In order to reduce heteroskedasticity (unequal variance of
the disturbances), the natural logarithm of annual total
household income (before taxes) is used instead of the
dollar amount.^e Linear and quadratic terms for age of the
respondent are included to allow for nonlinear age
effects. Household size is captured with four dummy
variables, one each for household size one, two and
three, and one variable for households with four or more
persons. Interactions terms between income and each of
the age and household size variables are used to allow the
effect of income to vary with age of the respondent and
across households of different sizes. The equation is
estimated by ordinary least squares on the sample of
households with total household income less than or
equal to $100,000 ^f.
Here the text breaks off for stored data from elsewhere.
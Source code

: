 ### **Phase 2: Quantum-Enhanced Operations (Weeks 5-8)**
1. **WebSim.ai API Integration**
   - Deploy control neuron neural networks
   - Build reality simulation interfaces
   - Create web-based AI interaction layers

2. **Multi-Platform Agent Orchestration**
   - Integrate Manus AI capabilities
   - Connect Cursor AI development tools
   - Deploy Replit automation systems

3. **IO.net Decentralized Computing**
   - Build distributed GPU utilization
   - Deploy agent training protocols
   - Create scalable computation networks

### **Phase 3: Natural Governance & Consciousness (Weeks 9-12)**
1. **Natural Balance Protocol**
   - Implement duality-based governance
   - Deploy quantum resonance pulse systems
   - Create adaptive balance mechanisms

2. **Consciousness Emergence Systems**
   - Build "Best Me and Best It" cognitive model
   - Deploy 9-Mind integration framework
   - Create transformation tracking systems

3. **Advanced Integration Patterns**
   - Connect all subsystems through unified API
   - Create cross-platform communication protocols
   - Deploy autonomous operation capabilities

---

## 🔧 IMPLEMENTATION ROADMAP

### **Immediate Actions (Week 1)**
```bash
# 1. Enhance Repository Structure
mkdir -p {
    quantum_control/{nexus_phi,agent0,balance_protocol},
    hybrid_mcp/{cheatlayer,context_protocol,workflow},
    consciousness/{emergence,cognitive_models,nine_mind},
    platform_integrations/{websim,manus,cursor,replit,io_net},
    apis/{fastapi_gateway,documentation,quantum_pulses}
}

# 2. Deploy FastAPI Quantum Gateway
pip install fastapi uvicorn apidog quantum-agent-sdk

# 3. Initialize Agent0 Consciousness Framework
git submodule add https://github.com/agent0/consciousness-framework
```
Ordinary least squares is chosen
due to the ease of interpretation of the estimated
coefficients.^g

There are several consistent results across the five
separate implicates but also some differences (Table 3).
The estimated coefficient on the income term is positive
and statistically significant (p<.05) in all five implicates.
The linear and quadratic age terms are positive and
negative respectively, and statistically significant in all
five implicates. All estimated coefficients on the
household size dummy variables are positive. The
coefficients on the variables for two person households
and four person households are statistically significant
in all but the second implicate. The coefficient on the
variable for three person households is statistically
significant only in the fifth implicate. The interaction
term between income and age has a negative and
statistically significant coefficient in all five implicates;
and the interaction term between income and age
squared has a positive and statistically significant
coefficient in all five implicates. The interaction terms
between income and the three household size variables
all have negative coefficients. The coefficients on the
interaction terms for two person households and four
person households are statistically significant in all but
the second implicate. The coefficient on the interaction
term for three persons households is statistically
significant only in the third, fourth and fifth implicates.
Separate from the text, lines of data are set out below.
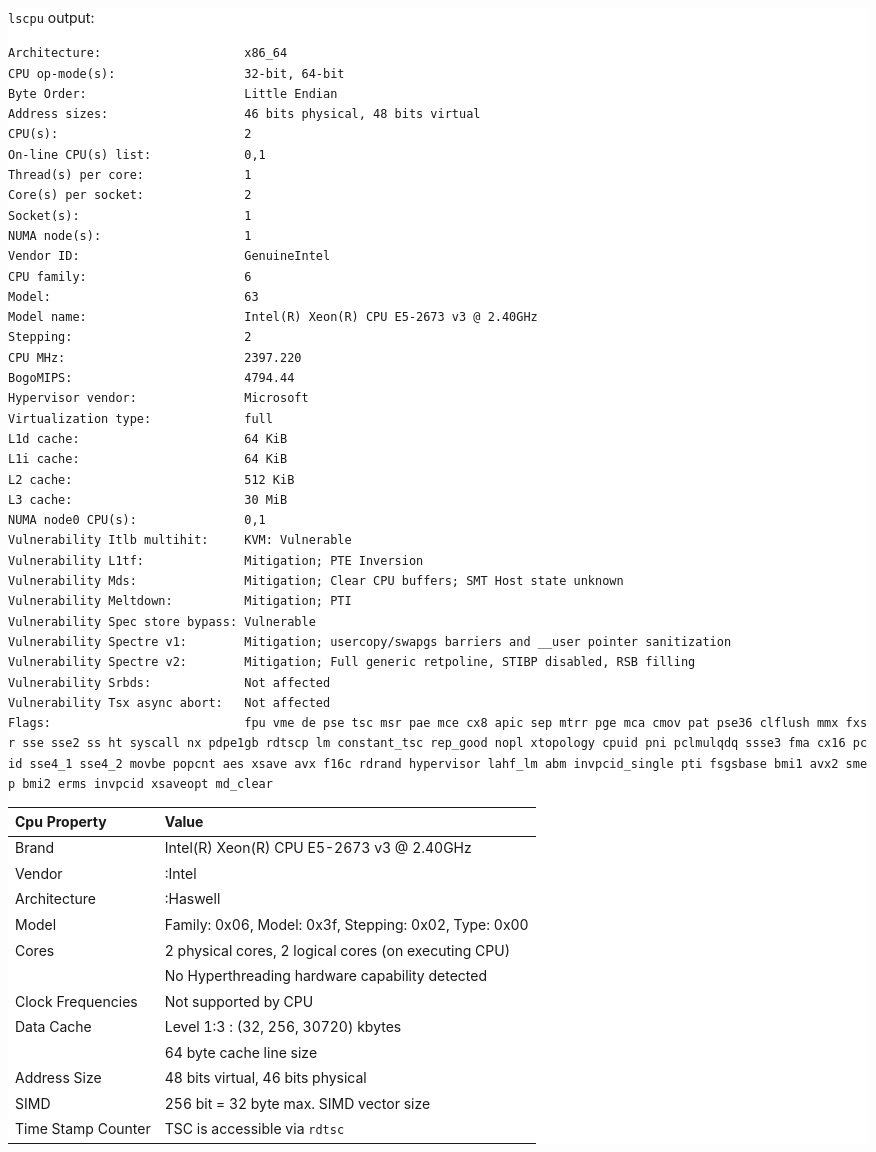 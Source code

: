 `lscpu` output:

    Architecture:                    x86_64
    CPU op-mode(s):                  32-bit, 64-bit
    Byte Order:                      Little Endian
    Address sizes:                   46 bits physical, 48 bits virtual
    CPU(s):                          2
    On-line CPU(s) list:             0,1
    Thread(s) per core:              1
    Core(s) per socket:              2
    Socket(s):                       1
    NUMA node(s):                    1
    Vendor ID:                       GenuineIntel
    CPU family:                      6
    Model:                           63
    Model name:                      Intel(R) Xeon(R) CPU E5-2673 v3 @ 2.40GHz
    Stepping:                        2
    CPU MHz:                         2397.220
    BogoMIPS:                        4794.44
    Hypervisor vendor:               Microsoft
    Virtualization type:             full
    L1d cache:                       64 KiB
    L1i cache:                       64 KiB
    L2 cache:                        512 KiB
    L3 cache:                        30 MiB
    NUMA node0 CPU(s):               0,1
    Vulnerability Itlb multihit:     KVM: Vulnerable
    Vulnerability L1tf:              Mitigation; PTE Inversion
    Vulnerability Mds:               Mitigation; Clear CPU buffers; SMT Host state unknown
    Vulnerability Meltdown:          Mitigation; PTI
    Vulnerability Spec store bypass: Vulnerable
    Vulnerability Spectre v1:        Mitigation; usercopy/swapgs barriers and __user pointer sanitization
    Vulnerability Spectre v2:        Mitigation; Full generic retpoline, STIBP disabled, RSB filling
    Vulnerability Srbds:             Not affected
    Vulnerability Tsx async abort:   Not affected
    Flags:                           fpu vme de pse tsc msr pae mce cx8 apic sep mtrr pge mca cmov pat pse36 clflush mmx fxsr sse sse2 ss ht syscall nx pdpe1gb rdtscp lm constant_tsc rep_good nopl xtopology cpuid pni pclmulqdq ssse3 fma cx16 pcid sse4_1 sse4_2 movbe popcnt aes xsave avx f16c rdrand hypervisor lahf_lm abm invpcid_single pti fsgsbase bmi1 avx2 smep bmi2 erms invpcid xsaveopt md_clear
    

| Cpu Property       | Value                                                   |
|:------------------ |:------------------------------------------------------- |
| Brand              | Intel(R) Xeon(R) CPU E5-2673 v3 @ 2.40GHz               |
| Vendor             | :Intel                                                  |
| Architecture       | :Haswell                                                |
| Model              | Family: 0x06, Model: 0x3f, Stepping: 0x02, Type: 0x00   |
| Cores              | 2 physical cores, 2 logical cores (on executing CPU)    |
|                    | No Hyperthreading hardware capability detected          |
| Clock Frequencies  | Not supported by CPU                                    |
| Data Cache         | Level 1:3 : (32, 256, 30720) kbytes                     |
|                    | 64 byte cache line size                                 |
| Address Size       | 48 bits virtual, 46 bits physical                       |
| SIMD               | 256 bit = 32 byte max. SIMD vector size                 |
| Time Stamp Counter | TSC is accessible via `rdtsc`                           |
There is also variability across the five separate
implicates in the magnitude of the estimated coefficients
and standard errors. For example, the estimated
coefficient for the income term ranges from 41,174 in
the fourth implicate to 56,771 in the third implicate.
The estimated standard error of the income coefficient
ranges from 8,296 in the fourth implicate to 18,900 in
the second implicate.

Estimates derived using RII techniques use the
information from all five implicates and incorporate
imputation variability. Results which were consistent
across the five separate implicates are confirmed in the
RII results, although the levels of significance are
generally more stringent. For example, the coefficient
on the income term which is positive and significant in
each of the five implicates, is also positive and
significant (p<.01) in the RII results. Similar RII results
are obtained for age, age squared, and the interaction of
the income and age terms. It is informative to examine
variables for which results from the five separate
implicates were not consistent. For example, the
coefficient on the dummy variable for two person
households is positive and significant in four of the five
implicates, and is positive and significant (p=.04) in the
RII results. Similar RII results are obtained for four
person households and the interaction terms between
income and household size two and income and
household size four. The coefficient on the dummy
variable for three person households is positive, but
significant only in one implicate, and is not significant in
the RII results (p=.24). The interaction term between
income and household size three is negative and is
significant in three implicates, but is not significant in the
RII results (p=.18). These results illustrate the risk of
basing inference on results of a single implicate. Based
on the fifth implicate alone, all eleven independent
variables are statistically significant. Based on the
second implicate alone, only six of the eleven
independent variables are statistically significant. The
best estimates are generated through RII techniques
which result in nine of the eleven independent variables
being significant predictors of household liquid assets.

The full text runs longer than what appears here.